━━━ Exercise input ━━━

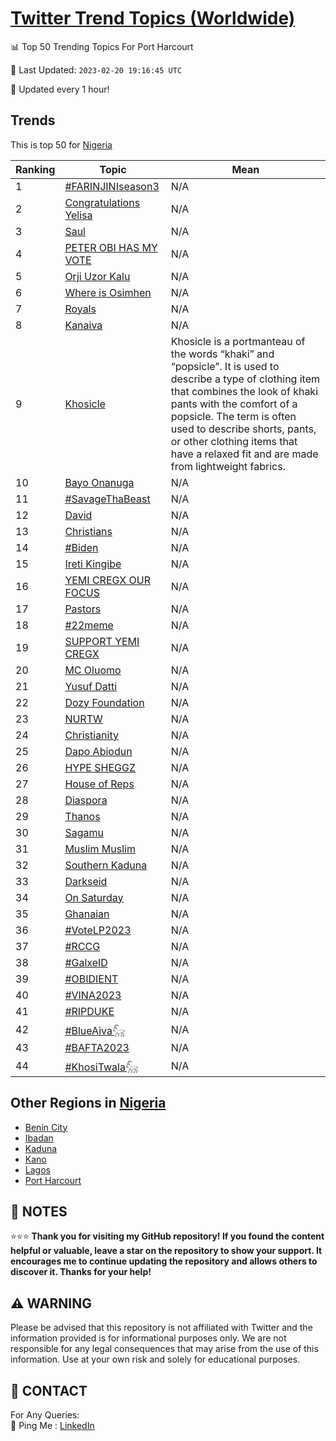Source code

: [Twitter Trend Topics (Worldwide)](https://github.com/ErcinDedeoglu/Twitter-Trend-Topics)
==========


📊 Top 50 Trending Topics For Port Harcourt

📆 Last Updated: `2023-02-20 19:16:45 UTC`

🔧 Updated every 1 hour!


## Trends

This is top 50 for [Nigeria](</Nigeria>)

| Ranking | Topic | Mean |
| ------- | ------------ | ------------ |
| 1 | [#FARINJINIseason3](http://twitter.com/search?q=%23FARINJINIseason3) | N/A |
| 2 | [Congratulations Yelisa](http://twitter.com/search?q=Congratulations+Yelisa) | N/A |
| 3 | [Saul](http://twitter.com/search?q=Saul) | N/A |
| 4 | [PETER OBI HAS MY VOTE](http://twitter.com/search?q=PETER+OBI+HAS+MY+VOTE) | N/A |
| 5 | [Orji Uzor Kalu](http://twitter.com/search?q=Orji+Uzor+Kalu) | N/A |
| 6 | [Where is Osimhen](http://twitter.com/search?q=Where+is+Osimhen) | N/A |
| 7 | [Royals](http://twitter.com/search?q=Royals) | N/A |
| 8 | [Kanaiva](http://twitter.com/search?q=Kanaiva) | N/A |
| 9 | [Khosicle](http://twitter.com/search?q=Khosicle) | Khosicle is a portmanteau of the words “khaki” and “popsicle”. It is used to describe a type of clothing item that combines the look of khaki pants with the comfort of a popsicle. The term is often used to describe shorts, pants, or other clothing items that have a relaxed fit and are made from lightweight fabrics. |
| 10 | [Bayo Onanuga](http://twitter.com/search?q=Bayo+Onanuga) | N/A |
| 11 | [#SavageThaBeast](http://twitter.com/search?q=%23SavageThaBeast) | N/A |
| 12 | [David](http://twitter.com/search?q=David) | N/A |
| 13 | [Christians](http://twitter.com/search?q=Christians) | N/A |
| 14 | [#Biden](http://twitter.com/search?q=%23Biden) | N/A |
| 15 | [Ireti Kingibe](http://twitter.com/search?q=Ireti+Kingibe) | N/A |
| 16 | [YEMI CREGX OUR FOCUS](http://twitter.com/search?q=YEMI+CREGX+OUR+FOCUS) | N/A |
| 17 | [Pastors](http://twitter.com/search?q=Pastors) | N/A |
| 18 | [#22meme](http://twitter.com/search?q=%2322meme) | N/A |
| 19 | [SUPPORT YEMI CREGX](http://twitter.com/search?q=SUPPORT+YEMI+CREGX) | N/A |
| 20 | [MC Oluomo](http://twitter.com/search?q=MC+Oluomo) | N/A |
| 21 | [Yusuf Datti](http://twitter.com/search?q=Yusuf+Datti) | N/A |
| 22 | [Dozy Foundation](http://twitter.com/search?q=Dozy+Foundation) | N/A |
| 23 | [NURTW](http://twitter.com/search?q=NURTW) | N/A |
| 24 | [Christianity](http://twitter.com/search?q=Christianity) | N/A |
| 25 | [Dapo Abiodun](http://twitter.com/search?q=Dapo+Abiodun) | N/A |
| 26 | [HYPE SHEGGZ](http://twitter.com/search?q=HYPE+SHEGGZ) | N/A |
| 27 | [House of Reps](http://twitter.com/search?q=House+of+Reps) | N/A |
| 28 | [Diaspora](http://twitter.com/search?q=Diaspora) | N/A |
| 29 | [Thanos](http://twitter.com/search?q=Thanos) | N/A |
| 30 | [Sagamu](http://twitter.com/search?q=Sagamu) | N/A |
| 31 | [Muslim Muslim](http://twitter.com/search?q=Muslim+Muslim) | N/A |
| 32 | [Southern Kaduna](http://twitter.com/search?q=Southern+Kaduna) | N/A |
| 33 | [Darkseid](http://twitter.com/search?q=Darkseid) | N/A |
| 34 | [On Saturday](http://twitter.com/search?q=On+Saturday) | N/A |
| 35 | [Ghanaian](http://twitter.com/search?q=Ghanaian) | N/A |
| 36 | [#VoteLP2023](http://twitter.com/search?q=%23VoteLP2023) | N/A |
| 37 | [#RCCG](http://twitter.com/search?q=%23RCCG) | N/A |
| 38 | [#GalxeID](http://twitter.com/search?q=%23GalxeID) | N/A |
| 39 | [#OBIDIENT](http://twitter.com/search?q=%23OBIDIENT) | N/A |
| 40 | [#VINA2023](http://twitter.com/search?q=%23VINA2023) | N/A |
| 41 | [#RIPDUKE](http://twitter.com/search?q=%23RIPDUKE) | N/A |
| 42 | [#BlueAiva𓃵](http://twitter.com/search?q=%23BlueAiva%f0%93%83%b5) | N/A |
| 43 | [#BAFTA2023](http://twitter.com/search?q=%23BAFTA2023) | N/A |
| 44 | [#KhosiTwala𓃵](http://twitter.com/search?q=%23KhosiTwala%f0%93%83%b5) | N/A |



## Other Regions in [Nigeria](</Nigeria>)

* [Benin City](</Nigeria/Benin City.md>)
* [Ibadan](</Nigeria/Ibadan.md>)
* [Kaduna](</Nigeria/Kaduna.md>)
* [Kano](</Nigeria/Kano.md>)
* [Lagos](</Nigeria/Lagos.md>)
* [Port Harcourt](</Nigeria/Port Harcourt.md>)



## 📝 NOTES

⭐⭐⭐ **Thank you for visiting my GitHub repository! If you found the content helpful or valuable, leave a star on the repository to show your support. It encourages me to continue updating the repository and allows others to discover it. Thanks for your help!**


## ⚠️ WARNING

Please be advised that this repository is not affiliated with Twitter and the information provided is for informational purposes only. We are not responsible for any legal consequences that may arise from the use of this information. Use at your own risk and solely for educational purposes.


## 📨 CONTACT

 For Any Queries:  
            🏓 Ping Me : [LinkedIn](https://www.linkedin.com/in/ercindedeoglu/)
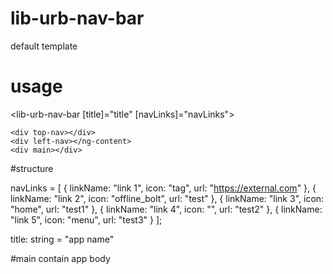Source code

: # lib-urb-nav-bar

default template

# usage

<lib-urb-nav-bar [title]="title" [navLinks]="navLinks">

    <div top-nav></div>
    <div left-nav></ng-content>
    <div main></div>

</lib-urb-nav-bar>

#structure

navLinks = [
{ linkName: "link 1", icon: "tag", url: "https://external.com" },
{ linkName: "link 2", icon: "offline_bolt", url: "test" },
{ linkName: "link 3", icon: "home", url: "test1" },
{ linkName: "link 4", icon: "", url: "test2" },
{ linkName: "link 5", icon: "menu", url: "test3" }
];

title: string = "app name"

#main
contain app body
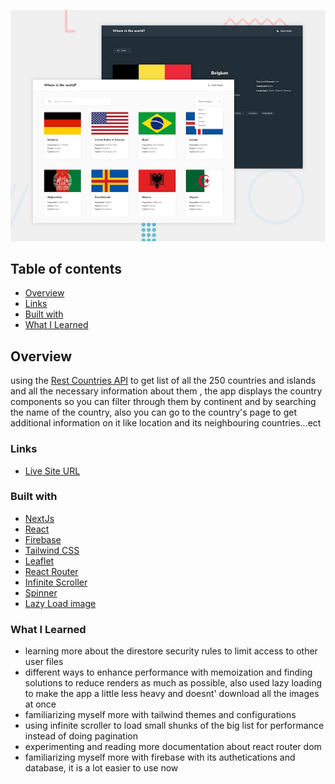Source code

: ![](./desktop-preview.jpg)

## Table of contents

- [Overview](#overview)
- [Links](#links)
- [Built with](#built-with)
- [What I Learned](#what-i-learned)

## Overview

using the [Rest Countries API](https://restcountries.com/) to get list of all the 250 countries and islands
and all the necessary information about them , the app displays the country components so you can filter
through them by continent and by searching the name of the country, also you can go to the country's page
to get additional information on it like location and its neighbouring countries...ect

### Links

- [Live Site URL](https://yacinekahlerras.github.io/rest-countries-app/)

### Built with

- [NextJs](https://nextjs.org/)
- [React](https://reactjs.org/)
- [Firebase](https://firebase.google.com/)
- [Tailwind CSS](https://tailwindcss.com/)
- [Leaflet](https://react-leaflet.js.org/)
- [React Router](https://reactrouter.com/en/main)
- [Infinite Scroller](https://www.npmjs.com/package/react-infinite-scroller)
- [Spinner](https://mhnpd.github.io/react-loader-spinner/docs/components/oval)
- [Lazy Load image](https://www.npmjs.com/package/react-lazy-load-image-component)

### What I Learned

- learning more about the direstore security rules to limit access to other user files
- different ways to enhance performance with memoization and finding solutions to reduce
  renders as much as possible, also used lazy loading to make the app a little less heavy
  and doesnt' download all the images at once
- familiarizing myself more with tailwind themes and configurations
- using infinite scroller to load small shunks of the big list for performance instead of doing
  pagination
- experimenting and reading more documentation about react router dom
- familiarizing myself more with firebase with its authetications and database, it is a lot easier
  to use now
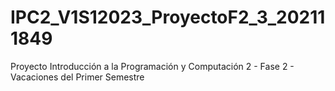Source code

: # IPC2_V1S12023_ProyectoF2_3_202111849
Proyecto Introducción a la Programación y Computación 2 - Fase 2 - Vacaciones del Primer Semestre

━━━

What is being asked ->
Within the material above, copy exactly the lines from the line that holds "and all the" up to and including the line that holds "- familiarizing myself more with firebase".

Problem solution ->
and all the necessary information about them , the app displays the country components so you can filter
through them by continent and by searching the name of the country, also you can go to the country's page
to get additional information on it like location and its neighbouring countries...ect

### Links

- [Live Site URL](https://yacinekahlerras.github.io/rest-countries-app/)

### Built with

- [NextJs](https://nextjs.org/)
- [React](https://reactjs.org/)
- [Firebase](https://firebase.google.com/)
- [Tailwind CSS](https://tailwindcss.com/)
- [Leaflet](https://react-leaflet.js.org/)
- [React Router](https://reactrouter.com/en/main)
- [Infinite Scroller](https://www.npmjs.com/package/react-infinite-scroller)
- [Spinner](https://mhnpd.github.io/react-loader-spinner/docs/components/oval)
- [Lazy Load image](https://www.npmjs.com/package/react-lazy-load-image-component)

### What I Learned

- learning more about the direstore security rules to limit access to other user files
- different ways to enhance performance with memoization and finding solutions to reduce
  renders as much as possible, also used lazy loading to make the app a little less heavy
  and doesnt' download all the images at once
- familiarizing myself more with tailwind themes and configurations
- using infinite scroller to load small shunks of the big list for performance instead of doing
  pagination
- experimenting and reading more documentation about react router dom
- familiarizing myself more with firebase with its authetications and database, it is a lot easier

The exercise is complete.